** Data section **
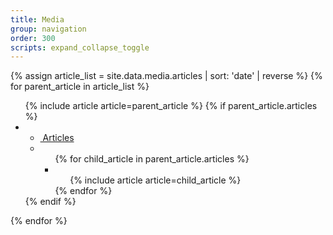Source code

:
 ```yaml
---
title: Media
group: navigation
order: 300
scripts: expand_collapse_toggle
---
```

<!--
    Changes below this line are only necessary to change display of publications,
    edit _data/media.yml to add/change content
 -->
<div class="articles" markdown="0">
{% assign article_list = site.data.media.articles | sort: 'date' | reverse %}
{% for parent_article in article_list %}
    <ul class="article">
        {% include article article=parent_article %}
        {% if parent_article.articles %}
        <li class="children">
            <ul class="showhide">
                <!-- Use this to show/hide -->
                <li>
                    <a class="toggle" href="#!">
                        <span class="glyphicon glyphicon-chevron-down"></span>&nbsp;Articles
                    </a>
                </li>
                <li class="content">
                    <ul class="children">
                    {% for child_article in parent_article.articles %}
                        <li><ul class="article">{% include article article=child_article %}</ul></li>
                    {% endfor %}
                    </ul>
                </li>
            </ul>
        </li>
        {% endif %}
    </ul>
{% endfor %}
</div>

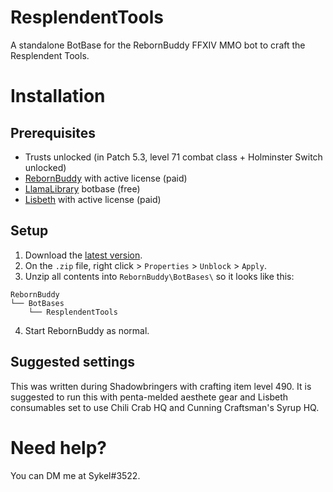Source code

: # ResplendentTools
A standalone BotBase for the RebornBuddy FFXIV MMO bot to craft the Resplendent Tools.

# Installation

## Prerequisites

 * Trusts unlocked (in Patch 5.3, level 71 combat class + Holminster Switch unlocked)
 * [RebornBuddy][0] with active license (paid)
 * [LlamaLibrary][1] botbase (free)
 * [Lisbeth][2] with active license (paid)

## Setup

 1. Download the [latest version][4].
 2. On the `.zip` file, right click > `Properties` > `Unblock` > `Apply`.
 3. Unzip all contents into `RebornBuddy\BotBases\` so it looks like this:
```
RebornBuddy
└── BotBases
    └── ResplendentTools
```
 4. Start RebornBuddy as normal.

## Suggested settings
 This was written during Shadowbringers with crafting item level 490.
 It is suggested to run this with penta-melded aesthete gear and Lisbeth consumables set to use Chili Crab HQ and Cunning Craftsman's Syrup HQ. 

# Need help?
You can DM me at Sykel#3522.

[0]: https://www.rebornbuddy.com/ "RebornBuddy"
[1]: https://github.com/nt153133/LlamaLibrary "LlamaLibrary"
[2]: https://www.siune.io/ "Lisbeth"
[4]: https://github.com/Sykel/ResplendentTools/releases/latest "Download"
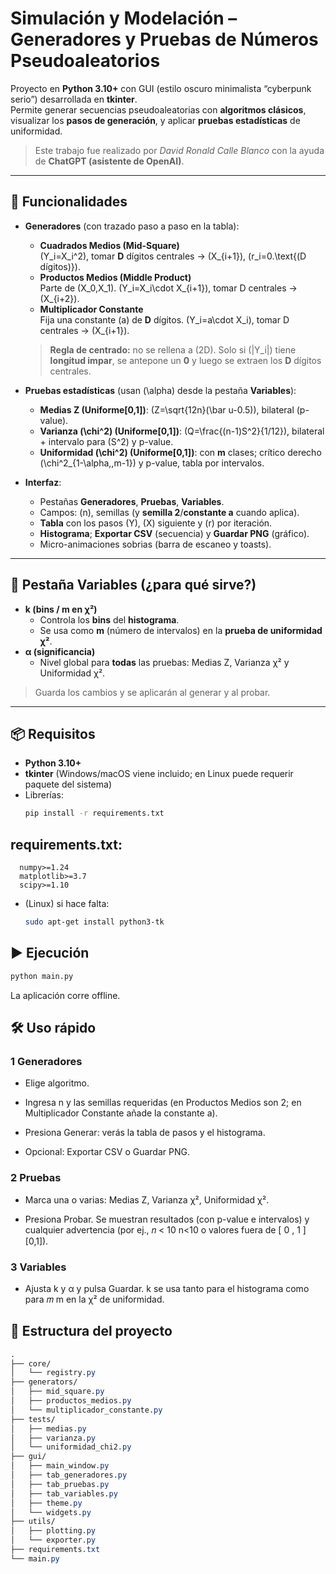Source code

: # Simulación y Modelación – Generadores y Pruebas de Números Pseudoaleatorios

Proyecto en **Python 3.10+** con GUI (estilo oscuro minimalista “cyberpunk serio”) desarrollada en **tkinter**.  
Permite generar secuencias pseudoaleatorias con **algoritmos clásicos**, visualizar los **pasos de generación**, y aplicar **pruebas estadísticas** de uniformidad.  
> Este trabajo fue realizado por *David Ronald Calle Blanco* con la ayuda de **ChatGPT (asistente de OpenAI)**.

---

## 🎯 Funcionalidades

- **Generadores** (con trazado paso a paso en la tabla):
  - **Cuadrados Medios (Mid-Square)**  
    \(Y_i=X_i^2\), tomar **D** dígitos centrales → \(X_{i+1}\), \(r_i=0.\text{(D dígitos)}\).
  - **Productos Medios (Middle Product)**  
    Parte de \(X_0,X_1\). \(Y_i=X_i\cdot X_{i+1}\), tomar D centrales → \(X_{i+2}\).
  - **Multiplicador Constante**  
    Fija una constante \(a\) de **D** dígitos. \(Y_i=a\cdot X_i\), tomar D centrales → \(X_{i+1}\).

  > **Regla de centrado:** no se rellena a \(2D\). Solo si \(|Y_i|\) tiene **longitud impar**, se antepone un **0** y luego se extraen los **D** dígitos centrales.

- **Pruebas estadísticas** (usan \(\alpha\) desde la pestaña **Variables**):
  - **Medias Z (Uniforme[0,1])**: \(Z=\sqrt{12n}(\bar u-0.5)\), bilateral (p-value).
  - **Varianza \(\chi^2\) (Uniforme[0,1])**: \(Q=\frac{(n-1)S^2}{1/12}\), bilateral + intervalo para \(S^2\) y p-value.
  - **Uniformidad \(\chi^2\) (Uniforme[0,1])**: con **m** clases; crítico derecho \(\chi^2_{1-\alpha,\,m-1}\) y p-value, tabla por intervalos.

- **Interfaz**:
  - Pestañas **Generadores**, **Pruebas**, **Variables**.
  - Campos: \(n\), semillas (y **semilla 2**/**constante a** cuando aplica).
  - **Tabla** con los pasos \(Y\), \(X\) siguiente y \(r\) por iteración.
  - **Histograma**; **Exportar CSV** (secuencia) y **Guardar PNG** (gráfico).
  - Micro-animaciones sobrias (barra de escaneo y toasts).

---

## 🧭 Pestaña **Variables** (¿para qué sirve?)

- **k (bins / m en χ²)**  
  - Controla los **bins** del **histograma**.  
  - Se usa como **m** (número de intervalos) en la **prueba de uniformidad χ²**.
- **α (significancia)**  
  - Nivel global para **todas** las pruebas: Medias Z, Varianza χ² y Uniformidad χ².

> Guarda los cambios y se aplicarán al generar y al probar.

---

## 📦 Requisitos

- **Python 3.10+**
- **tkinter** (Windows/macOS viene incluido; en Linux puede requerir paquete del sistema)
- Librerías:
  ```bash
  pip install -r requirements.txt

## requirements.txt:
```shell
  numpy>=1.24
  matplotlib>=3.7
  scipy>=1.10
```
* (Linux) si hace falta:
  ```bash
  sudo apt-get install python3-tk

## ▶️ Ejecución
  ```bash
  python main.py
```

La aplicación corre offline.

## 🛠️ Uso rápido

### 1 Generadores

* Elige algoritmo.

* Ingresa n y las semillas requeridas (en Productos Medios son 2; en Multiplicador Constante añade la constante a).

* Presiona Generar: verás la tabla de pasos y el histograma.

* Opcional: Exportar CSV o Guardar PNG.

### 2 Pruebas

* Marca una o varias: Medias Z, Varianza χ², Uniformidad χ².

* Presiona Probar. Se muestran resultados (con p-value e intervalos) y cualquier advertencia (por ej., 
𝑛
<
10
n<10 o valores fuera de 
[
0
,
1
]
[0,1]).

### 3 Variables

* Ajusta k y α y pulsa Guardar.
k se usa tanto para el histograma como para 
𝑚
m en la χ² de uniformidad.

## 📁 Estructura del proyecto
```css
.
├── core/
│   └── registry.py
├── generators/
│   ├── mid_square.py
│   ├── productos_medios.py
│   └── multiplicador_constante.py
├── tests/
│   ├── medias.py
│   ├── varianza.py
│   └── uniformidad_chi2.py
├── gui/
│   ├── main_window.py
│   ├── tab_generadores.py
│   ├── tab_pruebas.py
│   ├── tab_variables.py
│   ├── theme.py
│   └── widgets.py
├── utils/
│   ├── plotting.py
│   └── exporter.py
├── requirements.txt
└── main.py
```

** Work order **
Could you copy every line in the records that holds "bilateral"?

** Result **
  - **Medias Z (Uniforme[0,1])**: \(Z=\sqrt{12n}(\bar u-0.5)\), bilateral (p-value).
  - **Varianza \(\chi^2\) (Uniforme[0,1])**: \(Q=\frac{(n-1)S^2}{1/12}\), bilateral + intervalo para \(S^2\) y p-value.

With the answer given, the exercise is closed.